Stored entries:
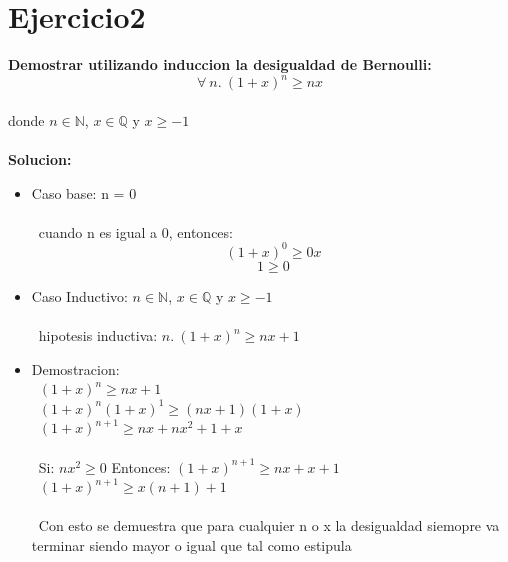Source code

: \documentclass[10pt,a4paper]{article}
\begin{document}
\section*{Ejercicio2}
\textbf{Demostrar utilizando induccion la desigualdad de Bernoulli:}
\[
        \forall\ n.\ (1+x)^n\geq nx
\]
\\donde $n\in \mathbb{N}$, $x\in \mathbb{Q}$ y $x\geq -1$
\\
\\
\textbf{Solucion:} 
\begin{itemize}
\item Caso base: n = 0
\\
\\
\ cuando n es igual a 0, entonces:
\[
\ (1+x)^0\geq 0x\] 
\[\ 1\geq 0\]

\item Caso Inductivo: $n\in \mathbb{N}$, $x\in \mathbb{Q}$ y $x\geq -1$
\\
\\
\ hipotesis inductiva: $n.\ (1+x)^n\geq nx+1$
\\
\item Demostracion:
\\
\ $(1+x)^n\geq nx+1$ 
\\
\ $(1+x)^n (1+x)^1\geq (nx+1)(1+x)$
\\
\ $(1+x)^{n+1}\geq nx+nx^2+1+x$ 
\\
\\
\ Si: $nx^2\geq 0$ Entonces: $(1+x)^{n+1}\geq nx+x+1$
\\
\ $(1+x)^{n+1}\geq x(n+1)+1$
\\
\\
\ Con esto se demuestra que para cualquier n o x la desigualdad siemopre va terminar siendo mayor o igual que tal como estipula 
\end{itemize}
\end{document}
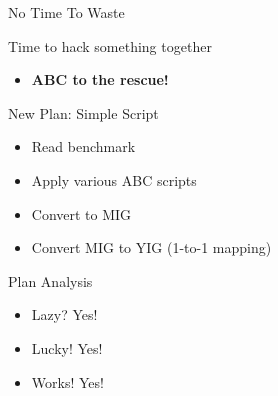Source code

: \begin{frame}[t]{}
	\Huge No Time To Waste
	\normalsize
	\begin{block}{Time to hack something together}
		\begin{itemize}
			\item \textbf{ABC to the rescue!}
		\end{itemize}
	\end{block}
	\pause
	\begin{block}{New Plan: Simple Script}
		\begin{itemize}
			\item Read benchmark
			\item Apply various ABC scripts
			\item Convert to MIG
			\item Convert MIG to YIG (1-to-1 mapping)
		\end{itemize}
	\end{block}
	\pause
	\begin{block}{Plan Analysis}
		\begin{itemize}
			\item Lazy? Yes!
			\item Lucky! Yes!
			\item Works! Yes!
		\end{itemize}
	\end{block}
\end{frame}

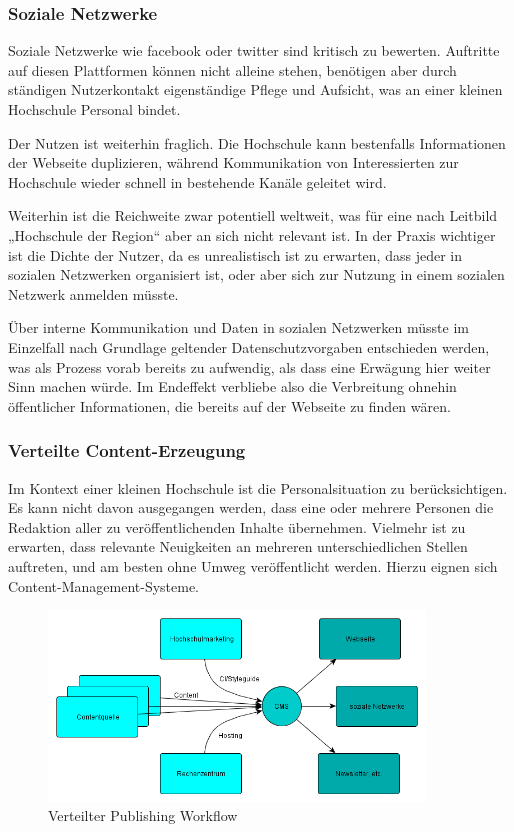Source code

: \subsubsection{Soziale Netzwerke}
Soziale Netzwerke wie facebook oder twitter sind kritisch zu bewerten. Auftritte auf diesen Plattformen können nicht alleine stehen, benötigen aber durch ständigen Nutzerkontakt eigenständige Pflege und Aufsicht, was an einer kleinen Hochschule Personal bindet.

Der Nutzen ist weiterhin fraglich. Die Hochschule kann bestenfalls Informationen der Webseite duplizieren, während Kommunikation von Interessierten zur Hochschule wieder schnell in bestehende Kanäle geleitet wird.

Weiterhin ist die Reichweite zwar potentiell weltweit, was für eine nach Leitbild „Hochschule der Region“ aber an sich nicht relevant ist. In der Praxis wichtiger ist die Dichte der Nutzer, da es unrealistisch ist zu erwarten, dass jeder in sozialen Netzwerken organisiert ist, oder aber sich zur Nutzung in einem sozialen Netzwerk anmelden müsste.

Über interne Kommunikation und Daten in sozialen Netzwerken müsste im Einzelfall nach Grundlage geltender Datenschutzvorgaben entschieden werden, was als Prozess vorab bereits zu aufwendig, als dass eine Erwägung hier weiter Sinn machen würde.
Im Endeffekt verbliebe also die Verbreitung ohnehin öffentlicher Informationen, die bereits auf der Webseite zu finden wären.

\subsubsection{Verteilte Content-Erzeugung}
Im Kontext einer kleinen Hochschule ist die Personalsituation zu berücksichtigen. Es kann nicht davon ausgegangen werden, dass eine oder mehrere Personen die Redaktion aller zu veröffentlichenden Inhalte übernehmen. Vielmehr ist zu erwarten, dass relevante Neuigkeiten an mehreren unterschiedlichen Stellen auftreten, und am besten ohne Umweg veröffentlicht werden. Hierzu eignen sich Content-Management-Systeme.

\begin{figure}[h!]
	\centering
	\includegraphics[width=10cm]{kapitel/gruppe3/bilder/verteilter_publishing_workflow}
	\caption{Verteilter Publishing Workflow}
	\label{fig_publishing_workflow}
\end{figure}

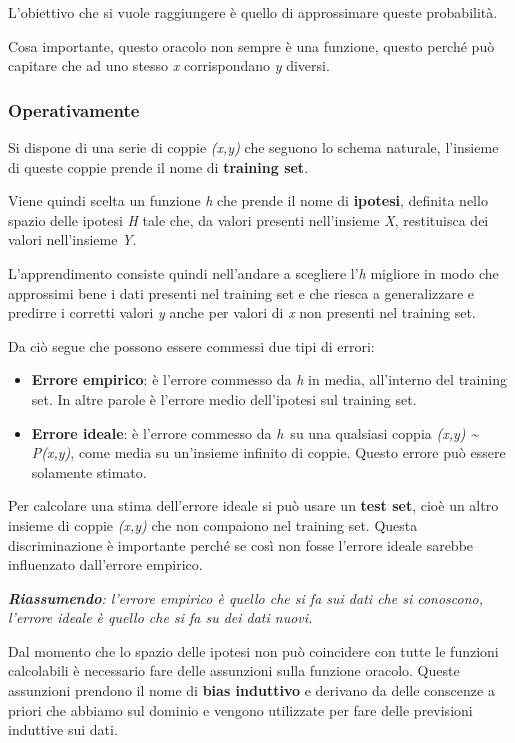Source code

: L'obiettivo che si vuole raggiungere è quello di approssimare queste
probabilità.

Cosa importante, questo oracolo non sempre è una funzione, questo perché
può capitare che ad uno stesso \emph{x} corrispondano \emph{y} diversi.

\subsubsection{Operativamente}\label{operativamente}

Si dispone di una serie di coppie \emph{(x,y)} che seguono lo schema naturale, l'insieme di queste coppie prende il nome di \textbf{training set}.

Viene quindi scelta un funzione \emph{h} che prende il nome di
\textbf{ipotesi}, definita nello spazio delle ipotesi \emph{H} tale che,
da valori presenti nell'insieme \emph{X}, restituisca dei valori
nell'insieme \emph{Y}.

L'apprendimento consiste quindi nell'andare a scegliere l'\emph{h}
migliore in modo che approssimi bene i dati presenti nel training set e
che riesca a generalizzare e predirre i corretti valori \emph{y} anche
per valori di \emph{x} non presenti nel training set.

Da ciò segue che possono essere commessi due tipi di errori:

\begin{itemize}
\item
  \textbf{Errore empirico}: è l'errore commesso da \emph{h} in media,
  all'interno del training set. In altre parole è l'errore medio
  dell'ipotesi sul training set.
\item
  \textbf{Errore ideale}: è l'errore commesso da \emph{h}~su una
  qualsiasi coppia \emph{(x,y) \textasciitilde{} P(x,y)}, come media su
  un'insieme infinito di coppie. Questo errore può essere solamente
  stimato.
\end{itemize}

Per calcolare una stima dell'errore ideale si può usare un \textbf{test
set}, cioè un altro insieme di coppie \emph{(x,y)} che non compaiono nel
training set. Questa discriminazione è importante perché se così non
fosse l'errore ideale sarebbe influenzato dall'errore empirico.

\emph{\textbf{Riassumendo}: l'errore empirico è quello che si fa sui dati che si
conoscono, l'errore ideale è quello che si fa su dei dati nuovi.}

Dal momento che lo spazio delle ipotesi non può coincidere con tutte le
funzioni calcolabili è necessario fare delle assunzioni sulla funzione
oracolo. 
Queste assunzioni prendono il nome di \textbf{bias induttivo} e
derivano da delle conscenze a priori che abbiamo sul dominio e
vengono utilizzate per fare delle previsioni induttive sui dati.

• _Assignment_
Transcribe the entries above word for word, but leave every picture out of your copy.

• _Task answer_
Source code

: \documentclass[10pt,a4paper]{article}
\begin{document}
\section*{Ejercicio2}
\textbf{Demostrar utilizando induccion la desigualdad de Bernoulli:}
\[
        \forall\ n.\ (1+x)^n\geq nx
\]
\\donde $n\in \mathbb{N}$, $x\in \mathbb{Q}$ y $x\geq -1$
\\
\\
\textbf{Solucion:} 
\begin{itemize}
\item Caso base: n = 0
\\
\\
\ cuando n es igual a 0, entonces:
\[
\ (1+x)^0\geq 0x\] 
\[\ 1\geq 0\]

\item Caso Inductivo: $n\in \mathbb{N}$, $x\in \mathbb{Q}$ y $x\geq -1$
\\
\\
\ hipotesis inductiva: $n.\ (1+x)^n\geq nx+1$
\\
\item Demostracion:
\\
\ $(1+x)^n\geq nx+1$ 
\\
\ $(1+x)^n (1+x)^1\geq (nx+1)(1+x)$
\\
\ $(1+x)^{n+1}\geq nx+nx^2+1+x$ 
\\
\\
\ Si: $nx^2\geq 0$ Entonces: $(1+x)^{n+1}\geq nx+x+1$
\\
\ $(1+x)^{n+1}\geq x(n+1)+1$
\\
\\
\ Con esto se demuestra que para cualquier n o x la desigualdad siemopre va terminar siendo mayor o igual que tal como estipula 
\end{itemize}
\end{document}
Source code

: \begin{frame}[t]{}
	\Huge No Time To Waste
	\normalsize
	\begin{block}{Time to hack something together}
		\begin{itemize}
			\item \textbf{ABC to the rescue!}
		\end{itemize}
	\end{block}
	\pause
	\begin{block}{New Plan: Simple Script}
		\begin{itemize}
			\item Read benchmark
			\item Apply various ABC scripts
			\item Convert to MIG
			\item Convert MIG to YIG (1-to-1 mapping)
		\end{itemize}
	\end{block}
	\pause
	\begin{block}{Plan Analysis}
		\begin{itemize}
			\item Lazy? Yes!
			\item Lucky! Yes!
			\item Works! Yes!
		\end{itemize}
	\end{block}
\end{frame}

Source code

: \subsubsection{Soziale Netzwerke}
Soziale Netzwerke wie facebook oder twitter sind kritisch zu bewerten. Auftritte auf diesen Plattformen können nicht alleine stehen, benötigen aber durch ständigen Nutzerkontakt eigenständige Pflege und Aufsicht, was an einer kleinen Hochschule Personal bindet.

Der Nutzen ist weiterhin fraglich. Die Hochschule kann bestenfalls Informationen der Webseite duplizieren, während Kommunikation von Interessierten zur Hochschule wieder schnell in bestehende Kanäle geleitet wird.

Weiterhin ist die Reichweite zwar potentiell weltweit, was für eine nach Leitbild „Hochschule der Region“ aber an sich nicht relevant ist. In der Praxis wichtiger ist die Dichte der Nutzer, da es unrealistisch ist zu erwarten, dass jeder in sozialen Netzwerken organisiert ist, oder aber sich zur Nutzung in einem sozialen Netzwerk anmelden müsste.

Über interne Kommunikation und Daten in sozialen Netzwerken müsste im Einzelfall nach Grundlage geltender Datenschutzvorgaben entschieden werden, was als Prozess vorab bereits zu aufwendig, als dass eine Erwägung hier weiter Sinn machen würde.
Im Endeffekt verbliebe also die Verbreitung ohnehin öffentlicher Informationen, die bereits auf der Webseite zu finden wären.

\subsubsection{Verteilte Content-Erzeugung}
Im Kontext einer kleinen Hochschule ist die Personalsituation zu berücksichtigen. Es kann nicht davon ausgegangen werden, dass eine oder mehrere Personen die Redaktion aller zu veröffentlichenden Inhalte übernehmen. Vielmehr ist zu erwarten, dass relevante Neuigkeiten an mehreren unterschiedlichen Stellen auftreten, und am besten ohne Umweg veröffentlicht werden. Hierzu eignen sich Content-Management-Systeme.

\begin{figure}[h!]
	\centering
	\includegraphics[width=10cm]{kapitel/gruppe3/bilder/verteilter_publishing_workflow}
	\caption{Verteilter Publishing Workflow}
	\label{fig_publishing_workflow}
\end{figure}

Source code

: L'obiettivo che si vuole raggiungere è quello di approssimare queste
probabilità.

Cosa importante, questo oracolo non sempre è una funzione, questo perché
può capitare che ad uno stesso \emph{x} corrispondano \emph{y} diversi.

\subsubsection{Operativamente}\label{operativamente}

Si dispone di una serie di coppie \emph{(x,y)} che seguono lo schema naturale, l'insieme di queste coppie prende il nome di \textbf{training set}.

Viene quindi scelta un funzione \emph{h} che prende il nome di
\textbf{ipotesi}, definita nello spazio delle ipotesi \emph{H} tale che,
da valori presenti nell'insieme \emph{X}, restituisca dei valori
nell'insieme \emph{Y}.

L'apprendimento consiste quindi nell'andare a scegliere l'\emph{h}
migliore in modo che approssimi bene i dati presenti nel training set e
che riesca a generalizzare e predirre i corretti valori \emph{y} anche
per valori di \emph{x} non presenti nel training set.

Da ciò segue che possono essere commessi due tipi di errori:

\begin{itemize}
\item
  \textbf{Errore empirico}: è l'errore commesso da \emph{h} in media,
  all'interno del training set. In altre parole è l'errore medio
  dell'ipotesi sul training set.
\item
  \textbf{Errore ideale}: è l'errore commesso da \emph{h}~su una
  qualsiasi coppia \emph{(x,y) \textasciitilde{} P(x,y)}, come media su
  un'insieme infinito di coppie. Questo errore può essere solamente
  stimato.
\end{itemize}

Per calcolare una stima dell'errore ideale si può usare un \textbf{test
set}, cioè un altro insieme di coppie \emph{(x,y)} che non compaiono nel
training set. Questa discriminazione è importante perché se così non
fosse l'errore ideale sarebbe influenzato dall'errore empirico.

\emph{\textbf{Riassumendo}: l'errore empirico è quello che si fa sui dati che si
conoscono, l'errore ideale è quello che si fa su dei dati nuovi.}

Dal momento che lo spazio delle ipotesi non può coincidere con tutte le
funzioni calcolabili è necessario fare delle assunzioni sulla funzione
oracolo. 
Queste assunzioni prendono il nome di \textbf{bias induttivo} e
derivano da delle conscenze a priori che abbiamo sul dominio e
vengono utilizzate per fare delle previsioni induttive sui dati.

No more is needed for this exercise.